◆ What you need to do
Copy out each line of the listing below that contains the word "text".

◆ Dataset records
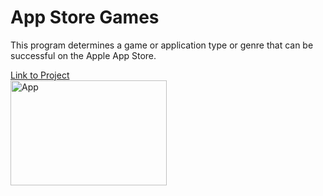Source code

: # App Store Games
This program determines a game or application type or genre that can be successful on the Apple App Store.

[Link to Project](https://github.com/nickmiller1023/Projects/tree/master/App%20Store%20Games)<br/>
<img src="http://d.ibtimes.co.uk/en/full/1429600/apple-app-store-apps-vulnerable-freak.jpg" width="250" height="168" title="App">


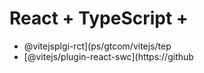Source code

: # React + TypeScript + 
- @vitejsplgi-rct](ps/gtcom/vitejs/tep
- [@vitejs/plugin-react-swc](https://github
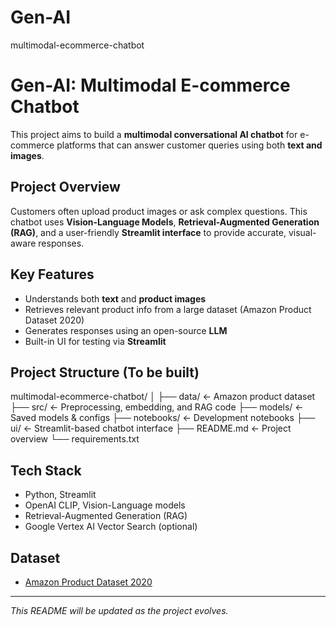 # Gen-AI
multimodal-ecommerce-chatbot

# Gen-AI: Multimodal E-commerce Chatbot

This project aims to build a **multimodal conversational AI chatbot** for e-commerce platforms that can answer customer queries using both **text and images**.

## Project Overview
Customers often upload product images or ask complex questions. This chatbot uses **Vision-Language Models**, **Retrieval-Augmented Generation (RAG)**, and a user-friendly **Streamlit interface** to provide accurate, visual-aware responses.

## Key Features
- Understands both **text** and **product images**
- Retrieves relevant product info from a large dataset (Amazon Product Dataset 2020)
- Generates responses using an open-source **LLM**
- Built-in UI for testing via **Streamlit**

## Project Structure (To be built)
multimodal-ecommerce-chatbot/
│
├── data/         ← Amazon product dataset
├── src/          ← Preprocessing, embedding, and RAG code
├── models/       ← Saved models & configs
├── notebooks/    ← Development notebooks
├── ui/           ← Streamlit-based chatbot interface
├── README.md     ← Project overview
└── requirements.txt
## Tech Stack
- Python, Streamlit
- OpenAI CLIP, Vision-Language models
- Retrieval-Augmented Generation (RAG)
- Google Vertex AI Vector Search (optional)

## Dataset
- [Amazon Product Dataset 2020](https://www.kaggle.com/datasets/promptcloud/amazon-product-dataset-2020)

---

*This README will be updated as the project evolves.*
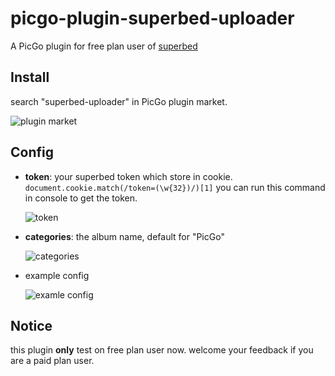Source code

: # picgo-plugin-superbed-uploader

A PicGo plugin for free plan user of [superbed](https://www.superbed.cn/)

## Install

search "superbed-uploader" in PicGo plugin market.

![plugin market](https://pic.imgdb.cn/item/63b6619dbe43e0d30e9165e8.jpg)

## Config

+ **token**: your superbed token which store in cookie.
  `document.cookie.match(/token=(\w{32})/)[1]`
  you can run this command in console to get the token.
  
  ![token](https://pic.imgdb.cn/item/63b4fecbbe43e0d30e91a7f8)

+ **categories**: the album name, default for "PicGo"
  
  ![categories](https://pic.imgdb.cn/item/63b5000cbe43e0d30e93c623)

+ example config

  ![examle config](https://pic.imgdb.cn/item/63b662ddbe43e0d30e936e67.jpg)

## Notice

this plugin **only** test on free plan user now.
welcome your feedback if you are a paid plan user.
--
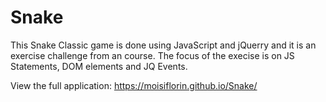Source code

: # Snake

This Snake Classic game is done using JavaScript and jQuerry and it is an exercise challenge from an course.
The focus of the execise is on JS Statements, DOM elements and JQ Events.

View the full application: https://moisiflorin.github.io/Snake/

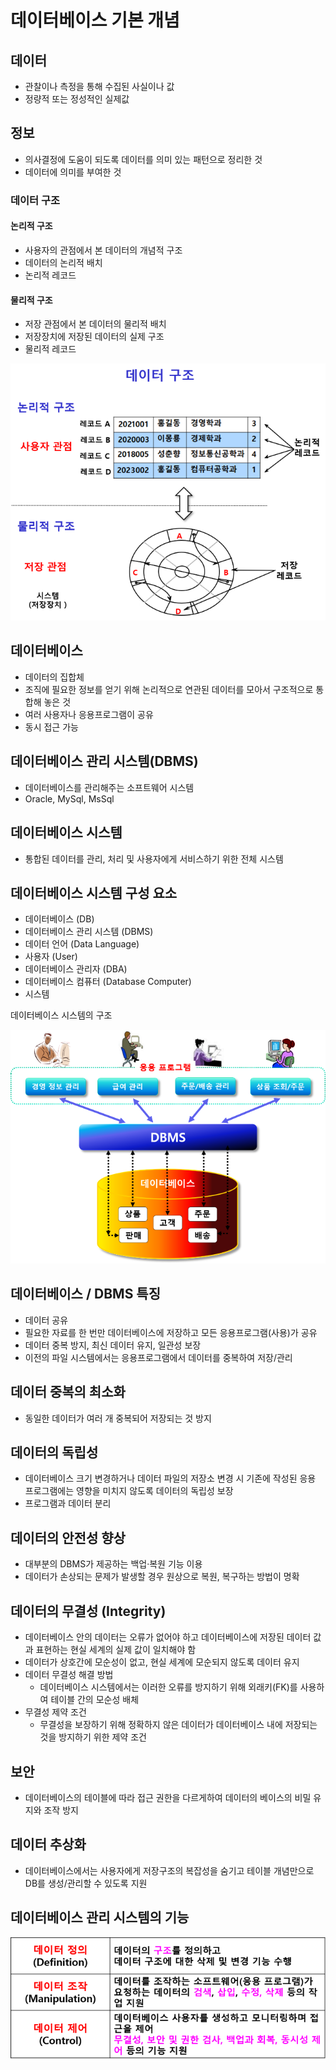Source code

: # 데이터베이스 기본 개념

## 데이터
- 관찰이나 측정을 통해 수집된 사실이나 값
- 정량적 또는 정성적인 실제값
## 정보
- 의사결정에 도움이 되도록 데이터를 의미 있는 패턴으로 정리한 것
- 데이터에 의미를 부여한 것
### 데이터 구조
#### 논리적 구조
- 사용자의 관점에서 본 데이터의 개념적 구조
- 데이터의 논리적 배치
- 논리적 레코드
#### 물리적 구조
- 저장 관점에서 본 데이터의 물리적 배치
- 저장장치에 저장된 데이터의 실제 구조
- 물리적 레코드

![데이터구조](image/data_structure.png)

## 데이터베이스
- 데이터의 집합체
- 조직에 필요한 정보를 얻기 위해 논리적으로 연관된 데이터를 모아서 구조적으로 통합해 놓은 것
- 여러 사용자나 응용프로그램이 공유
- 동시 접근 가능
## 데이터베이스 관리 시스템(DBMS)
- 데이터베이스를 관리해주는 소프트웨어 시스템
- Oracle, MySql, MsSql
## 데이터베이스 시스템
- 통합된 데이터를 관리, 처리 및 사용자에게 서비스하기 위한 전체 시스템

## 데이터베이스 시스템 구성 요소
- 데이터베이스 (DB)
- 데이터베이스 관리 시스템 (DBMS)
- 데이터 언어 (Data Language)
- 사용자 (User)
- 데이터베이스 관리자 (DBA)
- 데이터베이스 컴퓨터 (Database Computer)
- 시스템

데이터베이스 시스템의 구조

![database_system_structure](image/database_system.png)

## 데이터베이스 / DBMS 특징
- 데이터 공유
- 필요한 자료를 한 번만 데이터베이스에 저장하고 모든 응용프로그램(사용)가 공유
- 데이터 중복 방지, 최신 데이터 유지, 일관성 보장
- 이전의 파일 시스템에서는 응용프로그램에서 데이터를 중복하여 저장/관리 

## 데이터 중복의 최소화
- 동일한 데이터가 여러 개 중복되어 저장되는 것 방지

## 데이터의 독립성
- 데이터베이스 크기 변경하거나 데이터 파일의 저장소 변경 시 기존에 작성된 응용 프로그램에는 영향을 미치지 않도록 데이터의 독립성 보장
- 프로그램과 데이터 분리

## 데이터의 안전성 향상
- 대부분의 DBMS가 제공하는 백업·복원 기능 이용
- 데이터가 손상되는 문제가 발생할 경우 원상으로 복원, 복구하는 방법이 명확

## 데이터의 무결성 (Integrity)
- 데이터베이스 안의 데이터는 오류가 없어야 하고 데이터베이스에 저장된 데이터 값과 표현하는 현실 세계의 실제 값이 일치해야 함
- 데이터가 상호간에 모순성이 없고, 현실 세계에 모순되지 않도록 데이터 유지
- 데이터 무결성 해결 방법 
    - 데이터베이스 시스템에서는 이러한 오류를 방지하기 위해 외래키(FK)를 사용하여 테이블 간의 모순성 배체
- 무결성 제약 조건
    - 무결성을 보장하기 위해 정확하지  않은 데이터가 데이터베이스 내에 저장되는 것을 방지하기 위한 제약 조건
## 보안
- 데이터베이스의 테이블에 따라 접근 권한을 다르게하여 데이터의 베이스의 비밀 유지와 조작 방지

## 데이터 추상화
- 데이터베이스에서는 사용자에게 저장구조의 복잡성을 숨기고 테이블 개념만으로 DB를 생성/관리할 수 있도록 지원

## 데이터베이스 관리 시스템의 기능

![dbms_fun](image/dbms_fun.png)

◆ Response
This project aims to build a **multimodal conversational AI chatbot** for e-commerce platforms that can answer customer queries using both **text and images**.
- Understands both **text** and **product images**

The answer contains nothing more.